Behind the primary somatosensory cortex, the rest of the parietal lobe handles higher-order spatial cognition. It integrates information from vision, touch, and proprioception to build a coherent model of where your body is in space and where objects are relative to you. It guides reaching, grasping, navigation, and attention.

Damage to the parietal lobe produces strikingly specific syndromes. Lesions on the dominant (usually left) parietal cortex can produce Gerstmann syndrome — finger agnosia, left-right disorientation, agraphia, acalculia. Lesions on the non-dominant (usually right) parietal cortex produce hemispatial neglect, which is perhaps the most clinically dramatic deficit in neurology.

In hemispatial neglect, the patient ignores the left side of space — not because they cannot see it (their visual fields may be intact) but because they cannot attend to it. They will eat only the right side of their plate. They will dress only the right side of their body. They will draw only the right half of a clock face. They may not recognize their own left arm as belonging to them. The deficit is in spatial attention, not in primary sensation.
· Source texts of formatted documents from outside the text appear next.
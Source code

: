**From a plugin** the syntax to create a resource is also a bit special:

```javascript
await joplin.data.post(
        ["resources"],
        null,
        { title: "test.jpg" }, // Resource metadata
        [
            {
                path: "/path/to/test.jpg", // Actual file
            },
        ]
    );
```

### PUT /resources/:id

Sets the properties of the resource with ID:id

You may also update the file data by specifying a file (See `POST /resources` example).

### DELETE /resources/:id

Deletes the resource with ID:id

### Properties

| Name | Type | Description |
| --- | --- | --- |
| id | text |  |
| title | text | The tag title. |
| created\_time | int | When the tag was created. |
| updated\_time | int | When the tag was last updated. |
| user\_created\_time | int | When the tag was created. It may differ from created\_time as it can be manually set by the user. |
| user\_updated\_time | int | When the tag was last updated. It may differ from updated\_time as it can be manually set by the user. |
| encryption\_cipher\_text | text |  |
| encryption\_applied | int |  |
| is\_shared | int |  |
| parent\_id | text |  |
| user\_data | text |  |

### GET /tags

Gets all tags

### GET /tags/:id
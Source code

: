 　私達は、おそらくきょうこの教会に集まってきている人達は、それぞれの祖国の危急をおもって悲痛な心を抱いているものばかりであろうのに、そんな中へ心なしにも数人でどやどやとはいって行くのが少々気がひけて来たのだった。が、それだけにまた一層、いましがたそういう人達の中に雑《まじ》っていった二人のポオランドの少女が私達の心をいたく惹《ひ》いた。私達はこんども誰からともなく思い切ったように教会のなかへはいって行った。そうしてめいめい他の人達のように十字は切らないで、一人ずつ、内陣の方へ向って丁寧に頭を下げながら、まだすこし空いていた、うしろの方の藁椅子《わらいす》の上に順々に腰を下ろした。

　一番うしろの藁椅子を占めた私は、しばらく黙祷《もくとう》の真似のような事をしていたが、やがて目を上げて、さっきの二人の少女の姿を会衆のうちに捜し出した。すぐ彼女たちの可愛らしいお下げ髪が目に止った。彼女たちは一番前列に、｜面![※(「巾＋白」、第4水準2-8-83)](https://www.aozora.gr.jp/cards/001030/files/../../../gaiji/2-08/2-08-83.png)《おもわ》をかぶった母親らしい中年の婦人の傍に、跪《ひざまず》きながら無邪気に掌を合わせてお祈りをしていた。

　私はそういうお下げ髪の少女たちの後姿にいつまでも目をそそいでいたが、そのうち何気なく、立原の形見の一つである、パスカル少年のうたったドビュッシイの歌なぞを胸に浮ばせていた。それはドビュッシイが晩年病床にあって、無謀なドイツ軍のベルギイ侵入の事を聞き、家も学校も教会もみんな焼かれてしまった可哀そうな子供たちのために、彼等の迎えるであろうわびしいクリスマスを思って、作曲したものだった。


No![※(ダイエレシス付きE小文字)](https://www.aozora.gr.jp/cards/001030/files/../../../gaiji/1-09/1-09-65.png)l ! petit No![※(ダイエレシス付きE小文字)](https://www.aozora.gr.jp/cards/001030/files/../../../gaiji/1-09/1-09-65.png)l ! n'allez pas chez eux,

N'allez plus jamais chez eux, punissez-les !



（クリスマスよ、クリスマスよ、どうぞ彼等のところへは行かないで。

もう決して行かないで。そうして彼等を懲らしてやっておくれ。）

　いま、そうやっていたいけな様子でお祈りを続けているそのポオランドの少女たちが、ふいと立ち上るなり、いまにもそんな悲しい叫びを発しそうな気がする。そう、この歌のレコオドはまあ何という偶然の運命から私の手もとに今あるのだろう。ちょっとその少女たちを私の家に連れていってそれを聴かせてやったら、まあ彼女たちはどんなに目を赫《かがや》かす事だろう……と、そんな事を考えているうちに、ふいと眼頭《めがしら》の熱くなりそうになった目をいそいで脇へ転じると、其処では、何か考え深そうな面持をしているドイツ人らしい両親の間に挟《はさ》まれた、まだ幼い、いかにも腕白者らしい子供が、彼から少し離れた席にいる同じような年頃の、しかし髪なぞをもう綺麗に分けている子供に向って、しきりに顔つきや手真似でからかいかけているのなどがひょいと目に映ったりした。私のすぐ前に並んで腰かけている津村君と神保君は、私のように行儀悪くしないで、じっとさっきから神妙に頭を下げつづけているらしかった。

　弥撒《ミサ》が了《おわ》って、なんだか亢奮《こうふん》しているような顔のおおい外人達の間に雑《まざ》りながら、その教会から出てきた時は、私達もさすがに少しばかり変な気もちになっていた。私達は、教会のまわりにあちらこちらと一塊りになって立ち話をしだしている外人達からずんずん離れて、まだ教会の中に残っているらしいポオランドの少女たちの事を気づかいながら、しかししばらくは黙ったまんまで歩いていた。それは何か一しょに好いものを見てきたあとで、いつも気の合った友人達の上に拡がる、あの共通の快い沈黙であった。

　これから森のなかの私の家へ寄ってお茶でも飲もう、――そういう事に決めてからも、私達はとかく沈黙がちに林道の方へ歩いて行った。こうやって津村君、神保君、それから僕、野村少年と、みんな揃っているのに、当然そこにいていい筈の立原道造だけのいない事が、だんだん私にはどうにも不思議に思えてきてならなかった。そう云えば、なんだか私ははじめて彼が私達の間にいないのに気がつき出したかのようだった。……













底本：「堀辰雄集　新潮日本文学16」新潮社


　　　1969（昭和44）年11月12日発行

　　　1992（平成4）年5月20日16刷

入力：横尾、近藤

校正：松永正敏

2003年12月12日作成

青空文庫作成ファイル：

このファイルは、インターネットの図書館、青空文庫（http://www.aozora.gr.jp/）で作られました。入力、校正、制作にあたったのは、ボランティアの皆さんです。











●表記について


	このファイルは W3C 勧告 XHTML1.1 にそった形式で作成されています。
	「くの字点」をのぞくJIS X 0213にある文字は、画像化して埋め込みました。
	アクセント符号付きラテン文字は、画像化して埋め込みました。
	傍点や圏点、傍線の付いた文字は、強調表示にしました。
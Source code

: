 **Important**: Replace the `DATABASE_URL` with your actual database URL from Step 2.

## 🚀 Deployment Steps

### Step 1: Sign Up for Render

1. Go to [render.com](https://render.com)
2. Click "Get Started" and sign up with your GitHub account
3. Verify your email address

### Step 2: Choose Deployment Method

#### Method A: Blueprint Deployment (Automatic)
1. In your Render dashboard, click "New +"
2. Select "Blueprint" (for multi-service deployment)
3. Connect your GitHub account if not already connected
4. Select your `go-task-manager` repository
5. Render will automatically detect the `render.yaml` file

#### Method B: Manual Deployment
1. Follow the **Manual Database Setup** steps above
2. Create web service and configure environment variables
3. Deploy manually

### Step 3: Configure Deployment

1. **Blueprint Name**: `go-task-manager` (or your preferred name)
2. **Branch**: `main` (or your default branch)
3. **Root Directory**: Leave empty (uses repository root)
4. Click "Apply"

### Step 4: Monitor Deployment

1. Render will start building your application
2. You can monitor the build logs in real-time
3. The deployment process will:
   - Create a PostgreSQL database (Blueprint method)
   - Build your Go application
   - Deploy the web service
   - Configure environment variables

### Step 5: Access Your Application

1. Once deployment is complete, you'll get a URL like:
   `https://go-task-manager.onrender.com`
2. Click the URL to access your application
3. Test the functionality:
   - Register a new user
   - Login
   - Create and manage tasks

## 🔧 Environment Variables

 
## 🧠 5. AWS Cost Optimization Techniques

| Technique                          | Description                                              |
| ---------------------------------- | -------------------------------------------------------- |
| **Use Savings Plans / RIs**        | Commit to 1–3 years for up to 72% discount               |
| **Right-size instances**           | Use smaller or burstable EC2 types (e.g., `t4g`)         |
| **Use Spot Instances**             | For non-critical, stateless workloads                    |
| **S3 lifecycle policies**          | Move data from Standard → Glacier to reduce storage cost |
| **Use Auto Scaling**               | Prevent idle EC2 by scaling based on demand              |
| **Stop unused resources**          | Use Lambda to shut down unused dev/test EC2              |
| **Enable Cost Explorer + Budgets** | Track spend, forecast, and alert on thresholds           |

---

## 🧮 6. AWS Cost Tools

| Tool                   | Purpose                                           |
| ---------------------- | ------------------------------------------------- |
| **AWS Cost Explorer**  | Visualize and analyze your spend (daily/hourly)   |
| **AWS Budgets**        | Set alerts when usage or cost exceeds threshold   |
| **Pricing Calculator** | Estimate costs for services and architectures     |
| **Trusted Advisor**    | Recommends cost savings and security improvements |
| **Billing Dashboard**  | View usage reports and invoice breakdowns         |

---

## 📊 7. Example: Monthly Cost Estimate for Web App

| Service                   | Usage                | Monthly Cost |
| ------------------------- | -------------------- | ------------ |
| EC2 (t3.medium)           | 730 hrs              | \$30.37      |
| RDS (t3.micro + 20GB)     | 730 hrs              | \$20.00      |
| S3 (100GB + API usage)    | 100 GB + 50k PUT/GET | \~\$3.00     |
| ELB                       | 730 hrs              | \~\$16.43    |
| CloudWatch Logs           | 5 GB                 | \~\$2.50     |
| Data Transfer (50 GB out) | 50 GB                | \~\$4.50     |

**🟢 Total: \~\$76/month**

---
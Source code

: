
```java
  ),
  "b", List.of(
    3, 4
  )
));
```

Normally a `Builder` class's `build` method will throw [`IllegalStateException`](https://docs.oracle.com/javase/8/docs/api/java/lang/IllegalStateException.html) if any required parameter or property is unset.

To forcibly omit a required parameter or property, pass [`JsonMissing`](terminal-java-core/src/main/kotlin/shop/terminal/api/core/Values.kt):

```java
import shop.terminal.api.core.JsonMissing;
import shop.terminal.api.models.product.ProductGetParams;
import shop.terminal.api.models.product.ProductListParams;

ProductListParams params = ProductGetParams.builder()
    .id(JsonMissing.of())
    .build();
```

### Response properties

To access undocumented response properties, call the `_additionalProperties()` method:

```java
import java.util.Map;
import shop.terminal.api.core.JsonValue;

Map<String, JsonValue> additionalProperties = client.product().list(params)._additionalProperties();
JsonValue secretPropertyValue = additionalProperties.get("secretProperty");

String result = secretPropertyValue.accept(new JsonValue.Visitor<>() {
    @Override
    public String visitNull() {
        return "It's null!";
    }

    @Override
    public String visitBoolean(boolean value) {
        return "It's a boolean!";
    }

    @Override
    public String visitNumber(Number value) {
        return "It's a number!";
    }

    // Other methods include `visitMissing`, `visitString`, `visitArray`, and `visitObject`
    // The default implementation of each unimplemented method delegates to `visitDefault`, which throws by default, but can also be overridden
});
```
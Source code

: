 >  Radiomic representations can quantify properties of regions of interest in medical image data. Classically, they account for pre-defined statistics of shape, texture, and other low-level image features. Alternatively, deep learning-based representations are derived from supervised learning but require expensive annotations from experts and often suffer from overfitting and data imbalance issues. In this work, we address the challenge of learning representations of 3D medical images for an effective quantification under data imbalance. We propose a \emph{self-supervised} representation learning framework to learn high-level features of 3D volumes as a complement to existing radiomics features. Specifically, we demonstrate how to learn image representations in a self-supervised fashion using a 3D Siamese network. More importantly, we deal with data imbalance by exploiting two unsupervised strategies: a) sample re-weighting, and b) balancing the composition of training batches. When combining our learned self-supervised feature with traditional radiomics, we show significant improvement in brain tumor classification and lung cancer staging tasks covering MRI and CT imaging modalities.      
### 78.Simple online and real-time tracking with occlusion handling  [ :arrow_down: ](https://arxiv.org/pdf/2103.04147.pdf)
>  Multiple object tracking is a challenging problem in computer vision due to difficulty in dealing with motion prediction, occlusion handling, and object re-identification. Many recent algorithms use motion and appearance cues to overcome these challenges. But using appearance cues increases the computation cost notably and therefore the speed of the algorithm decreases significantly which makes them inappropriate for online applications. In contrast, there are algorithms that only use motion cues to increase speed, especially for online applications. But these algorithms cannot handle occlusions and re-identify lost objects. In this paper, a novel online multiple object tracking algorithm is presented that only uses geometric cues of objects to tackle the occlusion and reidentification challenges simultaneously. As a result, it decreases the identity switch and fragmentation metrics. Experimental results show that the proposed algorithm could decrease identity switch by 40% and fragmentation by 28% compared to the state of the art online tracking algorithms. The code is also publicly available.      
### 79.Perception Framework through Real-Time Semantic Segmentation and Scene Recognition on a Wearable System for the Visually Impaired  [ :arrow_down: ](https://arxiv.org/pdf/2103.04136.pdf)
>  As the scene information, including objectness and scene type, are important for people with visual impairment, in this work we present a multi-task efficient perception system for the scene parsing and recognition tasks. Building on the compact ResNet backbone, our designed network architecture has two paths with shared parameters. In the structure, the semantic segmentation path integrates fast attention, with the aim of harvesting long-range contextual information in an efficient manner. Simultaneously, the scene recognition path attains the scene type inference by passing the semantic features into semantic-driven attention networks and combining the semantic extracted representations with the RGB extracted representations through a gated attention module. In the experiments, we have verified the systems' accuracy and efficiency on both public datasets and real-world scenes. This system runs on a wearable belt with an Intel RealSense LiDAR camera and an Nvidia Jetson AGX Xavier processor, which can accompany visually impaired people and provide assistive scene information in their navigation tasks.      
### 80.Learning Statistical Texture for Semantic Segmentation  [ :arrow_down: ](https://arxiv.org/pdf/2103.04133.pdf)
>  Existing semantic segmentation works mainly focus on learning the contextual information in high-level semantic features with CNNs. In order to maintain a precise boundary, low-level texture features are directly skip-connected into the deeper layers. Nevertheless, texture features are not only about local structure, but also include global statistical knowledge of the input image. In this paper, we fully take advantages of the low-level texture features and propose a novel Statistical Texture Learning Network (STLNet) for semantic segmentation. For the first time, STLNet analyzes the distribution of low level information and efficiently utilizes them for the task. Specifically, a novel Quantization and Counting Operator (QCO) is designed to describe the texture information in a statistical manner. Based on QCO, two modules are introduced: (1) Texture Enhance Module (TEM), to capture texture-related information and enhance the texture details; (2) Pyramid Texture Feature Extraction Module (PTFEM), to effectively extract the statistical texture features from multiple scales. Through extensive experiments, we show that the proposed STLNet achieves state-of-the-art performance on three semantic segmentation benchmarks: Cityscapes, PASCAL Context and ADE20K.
The asymmetry — left neglect is much more common than right neglect — reflects functional specialization. The right parietal lobe handles attention to both sides of space. The left parietal lobe handles attention primarily to the right. If the right parietal lobe is damaged, the left side of space loses its only champion. If the left parietal lobe is damaged, the right parietal can still attend to the right side.

Hold the architecture. The parietal lobe is the brain's body map and space map. When it fails, the patient's relationship to their body and to the surrounding world becomes incoherent in specific, localizable ways.

Clock with only right side drawn, plate with only right side eaten, face with only right side shaved.
The anchor

The parietal lobe maps the body (homunculus) and maps space — touch, position, and where things are relative to you.

A post-stroke patient at a hospital tray eating only the right side of the meal.
Prove it

What is hemispatial neglect and where is the lesion?